Dernière mise à jour des données de ce texte : 01 juillet 2021

NOR : TERB2114182D

JORF n°0150 du 30 juin 2021

Version en vigueur au 20 mai 2024


Le Premier ministre,
Sur le rapport de la ministre de la cohésion des territoires et des relations avec les collectivités territoriales,
Vu le code du travail ;
Vu la loi n° 83-634 du 13 juillet 1983 modifiée portant droits et obligations des fonctionnaires, ensemble la loi n° 84-53 du 26 janvier 1984 modifiée portant dispositions statutaires relatives à la fonction publique territoriale, notamment ses articles 57 et 58 ;
Vu le décret n° 88-145 du 15 février 1988 modifié pris pour l'application de l'article 136 de la loi du 26 janvier 1984 modifiée portant dispositions statutaires relatives à la fonction publique territoriale et relatif aux agents contractuels de la fonction publique territoriale ;
Vu le décret n° 92-1194 du 4 novembre 1992 modifié fixant les dispositions communes applicables aux fonctionnaires stagiaires de la fonction publique territoriale, notamment ses articles 7 et 8 ;
Vu l'avis du Conseil supérieur de la fonction publique territoriale en date du 27 mai 2021 ;
Vu l'avis du Conseil national d'évaluation des normes en date du 3 juin 2021 ;
Le Conseil d'Etat (section de l'administration) entendu,
Décrète :


      • Le congé de maternité, prévu au a du 5° de l'article 57 de la loi du 26 janvier 1984 susvisée, est accordé de droit à la fonctionnaire qui en fait la demande auprès de l'autorité territoriale dont elle relève.
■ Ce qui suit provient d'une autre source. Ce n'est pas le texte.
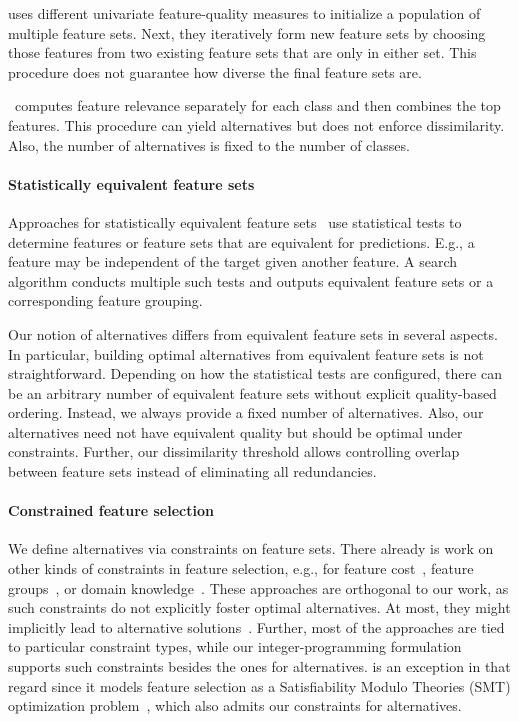 \documentclass{article}
\theoremstyle{definition}
\begin{document}
\cite{shekar2017diverse} uses different univariate feature-quality measures to initialize a population of multiple feature sets.
Next, they iteratively form new feature sets by choosing those features from two existing feature sets that are only in either set.
This procedure does not guarantee how diverse the final feature sets are.

\cite{guru2018alternative}~computes feature relevance separately for each class and then combines the top features.
This procedure can yield alternatives but does not enforce dissimilarity.
Also, the number of alternatives is fixed to the number of classes.

\paragraph{Statistically equivalent feature sets}

Approaches for statistically equivalent feature sets~\cite{borboudakis2021extending, lagani2017feature} use statistical tests to determine features or feature sets that are equivalent for predictions.
E.g., a feature may be independent of the target given another feature.
A search algorithm conducts multiple such tests and outputs equivalent feature sets or a corresponding feature grouping.

Our notion of alternatives differs from equivalent feature sets in several aspects.
In particular, building optimal alternatives from equivalent feature sets is not straightforward.
Depending on how the statistical tests are configured, there can be an arbitrary number of equivalent feature sets without explicit quality-based ordering.
Instead, we always provide a fixed number of alternatives.
Also, our alternatives need not have equivalent quality but should be optimal under constraints.
Further, our dissimilarity threshold allows controlling overlap between feature sets instead of eliminating all redundancies.

\paragraph{Constrained feature selection}

We define alternatives via constraints on feature sets.
There already is work on other kinds of constraints in feature selection, e.g., for feature cost~\cite{paclik2002feature}, feature groups~\cite{yuan2006model}, or domain knowledge~\cite{bach2022empirical, groves2015toward}.
These approaches are orthogonal to our work, as such constraints do not explicitly foster optimal alternatives.
At most, they might implicitly lead to alternative solutions~\cite{bach2022empirical}.
Further, most of the approaches are tied to particular constraint types, while our integer-programming formulation supports such constraints besides the ones for alternatives.
\cite{bach2022empirical} is an exception in that regard since it models feature selection as a Satisfiability Modulo Theories (\textsc{SMT}) optimization problem~\cite{barrett2018satisfiability, nieuwenhuis2006sat}, which also admits our constraints for alternatives.
\end{document}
La demande est accompagnée d'un certificat établi par le professionnel de santé qui suit la grossesse. Ce certificat atteste de l'état de grossesse et précise la date présumée de l'accouchement.


      • Le report, en une ou plusieurs périodes, d'une partie du congé de maternité qui commence avant la date présumée de l'accouchement sur la période postérieure à cette date, est accordé de droit à la fonctionnaire qui en fait la demande auprès de l'autorité territoriale dont elle relève.
        Cette demande est accompagnée d'un certificat établi par le professionnel de santé qui suit la grossesse. Ce certificat atteste de l'avis favorable de ce professionnel et indique la durée du report.
        La durée du report est égale à celle précisée par le certificat dans la limite de trois semaines.
        Lorsque pendant la période du congé de maternité qui commence avant la date présumée de l'accouchement et qui a fait l'objet d'un report sur la période postérieure à celui-ci la fonctionnaire est en incapacité temporaire de travail du fait de son état de santé, elle est placée en congé de maternité. La période initialement reportée est réduite d'autant.
        Le report n'est pas accordé en cas de grossesse multiple.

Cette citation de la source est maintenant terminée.